DISDLL ADDR Addr() const;
// UNDONE: Comment
virtual ADDR AddrAddress(size_t) const;
// UNDONE: Comment
virtual ADDR AddrInstruction() const;
// AddrJumpTable() returns the address of a potential jump table used by
// the current instruction. The return value of this method is not valid
// if the last call to CbDisassemble returned zero or if the termination
// type is an indirect branch variant. If the last instruction does not
// identify a potential jump table, this method returns addrNil.
virtual ADDR AddrJumpTable() const;
// UNDONE: Comment
virtual ADDR AddrOperand(size_t) const;
// AddrTarget() returns the address of the branch target of the specified
// operand (first operand by default) of the current instruction.
// The return value of this method is not valid if the last call to
// CbDisassemble returned zero or if the termination type is not
// one of the direct branch or call variants.
virtual ADDR AddrTarget(size_t = 1) const = 0;
// Cb() returns the size in bytes of the current instruction,
// or the size of a 'bundle' on those architectures that group multiple
// instructions together.
// The return value of this method is not valid if the last call to
// CbDisassemble returned zero.
virtual size_t Cb() const = 0;
// CbAssemble() will assemble a single instruction into the provided
// buffer assuming the provided address. On bundled architectures,
// this function is not yet implemented. If the resulting buffer contains
// a valid instruction, CbAssemble will return the number of bytes in
// the instruction, otherwise it returns zero.

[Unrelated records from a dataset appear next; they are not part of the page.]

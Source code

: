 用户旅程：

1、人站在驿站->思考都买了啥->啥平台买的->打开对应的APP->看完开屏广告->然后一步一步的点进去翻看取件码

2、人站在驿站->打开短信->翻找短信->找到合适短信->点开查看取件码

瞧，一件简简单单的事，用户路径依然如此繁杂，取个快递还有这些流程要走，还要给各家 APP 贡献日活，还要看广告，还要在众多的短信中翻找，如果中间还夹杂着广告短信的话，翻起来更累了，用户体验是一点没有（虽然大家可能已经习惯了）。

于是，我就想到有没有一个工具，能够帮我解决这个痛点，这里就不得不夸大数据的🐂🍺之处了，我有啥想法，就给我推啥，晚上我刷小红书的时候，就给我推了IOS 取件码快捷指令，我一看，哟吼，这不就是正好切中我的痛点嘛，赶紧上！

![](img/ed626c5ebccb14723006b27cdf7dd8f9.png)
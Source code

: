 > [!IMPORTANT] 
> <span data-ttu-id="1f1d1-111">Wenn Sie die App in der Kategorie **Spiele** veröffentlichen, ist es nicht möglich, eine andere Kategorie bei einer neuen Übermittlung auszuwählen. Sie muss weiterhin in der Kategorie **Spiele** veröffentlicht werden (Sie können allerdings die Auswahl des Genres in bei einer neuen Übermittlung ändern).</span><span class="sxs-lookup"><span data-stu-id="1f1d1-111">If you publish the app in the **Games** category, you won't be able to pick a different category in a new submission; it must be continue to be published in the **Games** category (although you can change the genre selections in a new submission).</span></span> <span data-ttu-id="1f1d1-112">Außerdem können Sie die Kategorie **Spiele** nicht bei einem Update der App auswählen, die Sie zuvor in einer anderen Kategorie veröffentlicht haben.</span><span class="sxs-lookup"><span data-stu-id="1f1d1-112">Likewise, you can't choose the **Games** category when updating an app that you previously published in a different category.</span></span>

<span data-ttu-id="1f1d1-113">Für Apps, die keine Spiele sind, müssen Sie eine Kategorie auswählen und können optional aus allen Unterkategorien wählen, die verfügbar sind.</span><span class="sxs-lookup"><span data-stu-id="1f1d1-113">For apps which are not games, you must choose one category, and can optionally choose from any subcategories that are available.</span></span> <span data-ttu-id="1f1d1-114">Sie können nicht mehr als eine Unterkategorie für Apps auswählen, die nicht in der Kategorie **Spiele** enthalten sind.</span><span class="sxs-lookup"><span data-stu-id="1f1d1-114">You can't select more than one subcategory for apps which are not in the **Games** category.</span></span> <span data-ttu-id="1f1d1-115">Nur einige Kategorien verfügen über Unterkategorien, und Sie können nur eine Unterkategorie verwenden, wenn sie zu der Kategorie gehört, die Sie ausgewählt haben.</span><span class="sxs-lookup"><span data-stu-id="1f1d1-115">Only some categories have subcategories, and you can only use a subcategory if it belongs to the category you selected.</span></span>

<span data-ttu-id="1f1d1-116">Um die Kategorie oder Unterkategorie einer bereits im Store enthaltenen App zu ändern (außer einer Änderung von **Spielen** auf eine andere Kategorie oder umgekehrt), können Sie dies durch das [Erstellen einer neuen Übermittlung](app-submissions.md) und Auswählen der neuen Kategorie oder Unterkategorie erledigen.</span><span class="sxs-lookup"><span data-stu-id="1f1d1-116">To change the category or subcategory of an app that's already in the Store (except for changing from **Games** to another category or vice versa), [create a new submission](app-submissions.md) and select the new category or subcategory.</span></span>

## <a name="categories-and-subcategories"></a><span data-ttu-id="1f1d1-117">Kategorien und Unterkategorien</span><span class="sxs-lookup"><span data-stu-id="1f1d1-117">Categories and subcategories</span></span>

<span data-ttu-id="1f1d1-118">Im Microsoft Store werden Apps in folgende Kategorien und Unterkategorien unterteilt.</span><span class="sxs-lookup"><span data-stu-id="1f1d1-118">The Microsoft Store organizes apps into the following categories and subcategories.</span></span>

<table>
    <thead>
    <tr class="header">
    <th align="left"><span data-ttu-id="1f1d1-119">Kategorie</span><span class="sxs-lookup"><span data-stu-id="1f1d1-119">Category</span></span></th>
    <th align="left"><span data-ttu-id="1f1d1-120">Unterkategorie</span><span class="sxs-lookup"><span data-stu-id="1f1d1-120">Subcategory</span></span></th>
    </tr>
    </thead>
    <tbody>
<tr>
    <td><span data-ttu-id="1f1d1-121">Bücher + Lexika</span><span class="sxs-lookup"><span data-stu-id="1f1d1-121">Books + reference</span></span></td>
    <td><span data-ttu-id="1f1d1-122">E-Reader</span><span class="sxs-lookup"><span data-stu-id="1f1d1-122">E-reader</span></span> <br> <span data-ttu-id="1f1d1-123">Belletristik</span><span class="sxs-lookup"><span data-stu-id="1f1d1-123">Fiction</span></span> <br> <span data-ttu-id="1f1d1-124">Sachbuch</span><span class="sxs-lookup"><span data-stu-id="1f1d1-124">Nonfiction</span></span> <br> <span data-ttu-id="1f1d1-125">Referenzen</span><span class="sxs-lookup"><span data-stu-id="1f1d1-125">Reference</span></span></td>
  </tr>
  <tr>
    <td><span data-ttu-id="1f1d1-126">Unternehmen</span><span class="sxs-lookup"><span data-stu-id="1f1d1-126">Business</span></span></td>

virtual size_t CbAssemble(ADDR, void *, size_t);
// CbDisassemble() will disassemble a single instruction from the provided
// buffer assuming the provided address. On those architectures which
// 'bundle' multiple instructions together, CbDisassemble() will process
// the entire 'bundle' and the caller is responsible for calling both
// Cinstruction() and FSelectInstruction() as appropriate. If the buffer
// contains a valid instruction, CbDisassemble will return the number of
// bytes in the instruction (on bundled architectures, the number of bytes
// in the bundle *if* the buffer contained a valid bundle), otherwise it
// returns zero.
virtual size_t CbDisassemble(ADDR, const void *, size_t) = 0;
// CbGenerateLoadAddress generates one or more instructions to load
// the address of the memory operand from the current instruction into
// a register. UNDONE: This register is currently hard coded for each
// architecture. When pibAddress is non-NULL, this method will store
// the offset of a possible address immediate in this location. The
// value stored is only valid if the AddrAddress method returns a
// value other than addrNil. It is not valid to call this method after
// a call to CbDisassemble that returned 0 or when the return value of
// Memreft is memreftNone. It is architecture dependent whether this
// method will succeed when the return value of Memreft is memreftOther.
//
// UNDONE: Add reg parameter.
virtual size_t CbGenerateLoadAddress(size_t, void *, size_t, size_t * = NULL) const;
// CbJumpEntry() returns the size of the individual entries in the jump
// table identified by AddrJumpTable(). The return value of this method
// is not valid if either the return value of AddrJumpTable() is not valid
// or AddrJumpTable() returned addrNil.
virtual size_t CbJumpEntry() const;
// CbOperand() returns the size of the memory operand of the current
// instruction. The return value of this method is not valid if Memreft()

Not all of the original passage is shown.